Utilitarian, but certainly not luxurious. Lacking the manicured lawns, swimming pools and building developments of private and religious schools, it nevertheless boasted a most precious resource. Outstanding students, staff and alumni.
The latter included the world famous film director, Peter Weir, Justice Stephen Rothman of the Supreme Court, politicians, businesspeople, sports champions and comedians.
However, the laughing stopped in 2006 when the school was closed at short notice. The land was sold for private development.
It is now clear that the only public high school on the peninsula cannot cope with the students or the parents who opt for public education.
How did this happen? Why was this excellent public high school closed down? Why was such an investment in our future exchanged for a one-off payment to the general revenue? What about the unvalued dividend on an excellent and available public high school?
I do not know which politicians and officials made this shortsighted decision, so quickly revealed as flawed. Or how long it will take to rebuild such a facility in an area with notoriously prohibitive land costs.
The biggest loss is not just that of an accessible school. It is the pressure that is exerted on parents to abandon public education and pay the costs of private and religious colleges.
As someone whose entire education was in public schools, I know how precious are the values that are taught in such schools — free, compulsory and secular. Attending Strathfield North Public School, Summer Hill OC class and Fort Street High in the 1940s and 50s, I had wonderful and dedicated teachers.

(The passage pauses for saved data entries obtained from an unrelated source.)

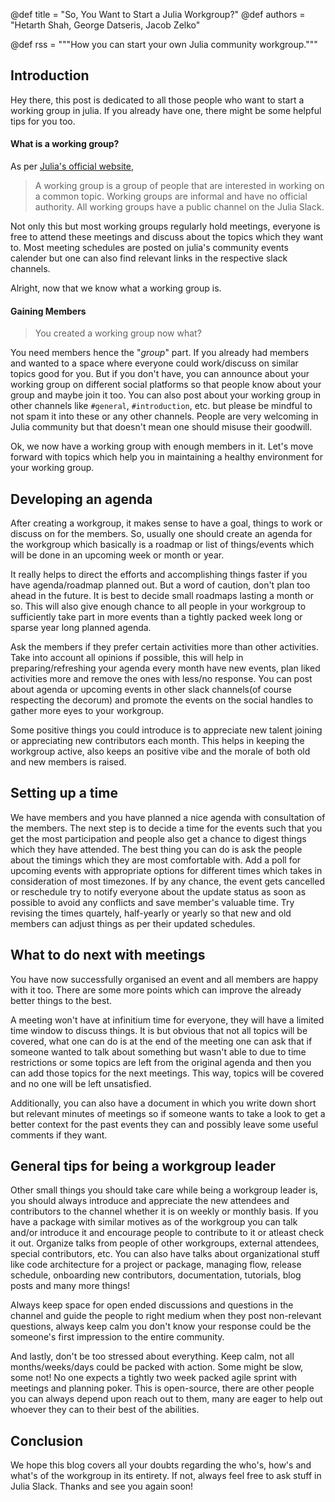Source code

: @def title = "So, You Want to Start a Julia Workgroup?"
@def authors = "Hetarth Shah, George Datseris, Jacob Zelko"
<!--
TODO: Add this last
   - @def published = "3 May 2024"
   - @def rss_pubdate = Date(2024, 5, 3)
   -->
@def rss = """How you can start your own Julia community workgroup."""

## Introduction

Hey there, this post is dedicated to all those people who want to start a working group in julia. If you already have one, there might be some helpful tips for you too.

#### What is a working group?

As per [Julia's official website](https://julialang.org/community/working-groups/#working_groups),

> A working group is a group of people that are interested in working on a common topic. Working groups are informal and have no official authority. All working groups have a public channel on the Julia Slack.

Not only this but most working groups regularly hold meetings, everyone is free to attend these meetings and discuss about the topics which they want to. Most meeting schedules are posted on julia's community events calender but one can also find relevant links in the respective slack channels.

Alright, now that we know what a working group is.

#### Gaining Members

> You created a working group now what?

You need members hence the "*group*" part. If you already had members and wanted to a space where everyone could work/discuss on similar topics good for you. But if you don't have, you can announce about your working group on different social platforms so that people know about your group and maybe join it too. You can also post about your working group in other channels like `#general`, `#introduction`, etc. but please be mindful to not spam it into these or any other channels. People are very welcoming in Julia community but that doesn't mean one should misuse their goodwill.

Ok, we now have a working group with enough members in it. Let's move forward with topics which help you in maintaining a healthy environment for your working group.

## Developing an agenda

After creating a workgroup, it makes sense to have a goal, things to work or discuss on for the members. So, usually one should create an agenda for the workgroup which basically is a roadmap or list of things/events which will be done in an upcoming week or month or year.

It really helps to direct the efforts and accomplishing things faster if you have agenda/roadmap planned out. But a word of caution, don't plan too ahead in the future. It is best to decide small roadmaps lasting a month or so. This will also give enough chance to all people in your workgroup to sufficiently take part in more events than a tightly packed week long or sparse year long planned agenda.

Ask the members if they prefer certain activities more than other activities. Take into account all opinions if possible, this will help in preparing/refreshing your agenda every month have new events, plan liked activities more and remove the ones with less/no response. You can post about agenda or upcoming events in other slack channels(of course respecting the decorum) and promote the events on the social handles to gather more eyes to your workgroup.

Some positive things you could introduce is to appreciate new talent joining or appreciating new contributors each month. This helps in keeping the workgroup active, also keeps an positive vibe and the morale of both old and new members is raised.

## Setting up a time

We have members and you have planned a nice agenda with consultation of the members. The next step is to decide a time for the events such that you get the most participation and people also get a chance to digest things which they have attended. The best thing you can do is ask the people about the timings which they are most comfortable with. Add a poll for upcoming events with appropriate options for different times which takes in consideration of most timezones. If by any chance, the event gets cancelled or reschedule try to notify everyone about the update status as soon as possible to avoid any conflicts and save member's valuable time. Try revising the times quartely, half-yearly or yearly so that new and old members can adjust things as per their updated schedules.

## What to do next with meetings

You have now successfully organised an event and all members are happy with it too. There are some more points which can improve the already better things to the best.

A meeting won't have at infinitium time for everyone, they will have a limited time window to discuss things. It is but obvious that not all topics will be covered, what one can do is at the end of the meeting one can ask that if someone wanted to talk about something but wasn't able to due to time restrictions or some topics are left from the original agenda and then you can add those topics for the next meetings. This way, topics will be covered and no one will be left unsatisfied.

Additionally, you can also have a document in which you write down short but relevant minutes of meetings so if someone wants to take a look to get a better context for the past events they can and possibly leave some useful comments if they want.

## General tips for being a workgroup leader

Other small things you should take care while being a workgroup leader is, you should always introduce and appreciate the new attendees and contributors to the channel whether it is on weekly or monthly basis. If you have a package with similar motives as of the workgroup you can talk and/or introduce it and encourage people to contribute to it or atleast check it out. Organize talks from people of other workgroups, external attendees, special contributors, etc. You can also have talks about organizational stuff like code architecture for a project or package, managing flow, release schedule, onboarding new contributors, documentation, tutorials, blog posts and many more things!

Always keep space for open ended discussions and questions in the channel and guide the people to right medium when they post non-relevant questions, always keep calm you don't know your response could be the someone's first impression to the entire community.

And lastly, don't be too stressed about everything. Keep calm, not all months/weeks/days could be packed with action. Some might be slow, some not! No one expects a tightly two week packed agile sprint with meetings and planning poker. This is open-source, there are other people you can always depend upon reach out to them, many are eager to help out whoever they can to their best of the abilities.

## Conclusion

We hope this blog covers all your doubts regarding the who's, how's and what's of the workgroup in its entirety. If not, always feel free to ask stuff in Julia Slack. Thanks and see you again soon!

No discrimination against individuals or groups. Children of rich and poor parents mixing together and learning to respect each other.

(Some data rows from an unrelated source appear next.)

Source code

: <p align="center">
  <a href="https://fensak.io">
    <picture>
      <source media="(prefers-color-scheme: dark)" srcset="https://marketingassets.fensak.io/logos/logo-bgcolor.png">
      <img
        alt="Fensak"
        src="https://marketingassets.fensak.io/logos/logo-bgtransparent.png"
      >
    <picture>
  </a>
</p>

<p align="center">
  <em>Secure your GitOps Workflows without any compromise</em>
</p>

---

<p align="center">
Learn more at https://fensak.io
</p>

No bullying of children because they are gay or have a different (or no) religion. This is an intangible price that has to be paid for the ill-considered decision to sell off VHS.
The sooner a new public high school is created on the peninsula, the better.
If I were a parent with school age children I would be as mad as hell about the situation we now find ourselves in. There should be accountability for this wrong.
Glancing through the latest issue of the newsletter of the barristers in Sydney, recording recent judicial appointments, I noted that three of the four most recent judges of our State attended public high schools: Turramurra High, Sir Joseph Banks High, Hurlstone Agricultural High School and Epping Boys’ High School.
Especially in an age of religious intolerance, the secular feature of public education is particularly precious. It protects diversity.
We should be strengthening this and not selling it off for momentary gain.
When I saw a promotional brochure for private and religious schools distributed with the Wentworth Courier, I wrote to the editor and urged inclusion in all such pamphlets of an information page containing contacts for all the public schools in the district. I still think this wold be a good idea.
Former judge Michael Kirby and his brother David Kirby QC, retired judge of the Supreme Court of NSW visit their old school.
However, there is now a big hole where previously Vaucluse High stood proudly. We need more people on all sides of politics who enjoyed the advantages of public education to speak up for the system that still educates two thirds of Australia’s citizens, increasing recently in primary schools.
The failure to implement David Gonski’s report on education funding, the recently admitted overfunding of many private and religious colleges and the underfunding of public schools calls out for change.
When 15 of the 20 members of the present Federal Cabinet were educated outside public schools, the likelihood of speedy change appears remote. The proportion on the other side of politics is only marginally better.
The Australian dreams of aspirational egalitarianism and advancement on merit are at stake here. When public education is underfunded and its schools closed or effectively made unavailable, the losses are ultimately borne by all citizens. That is why we must demand action. The right to universal public education is the precious right of every Australian citizen.
It needs to be quickly restored in the eastern suburbs where many of our country’s future leaders go to school.
*Michael Kirby was a Justice of the High Court 1996-2009.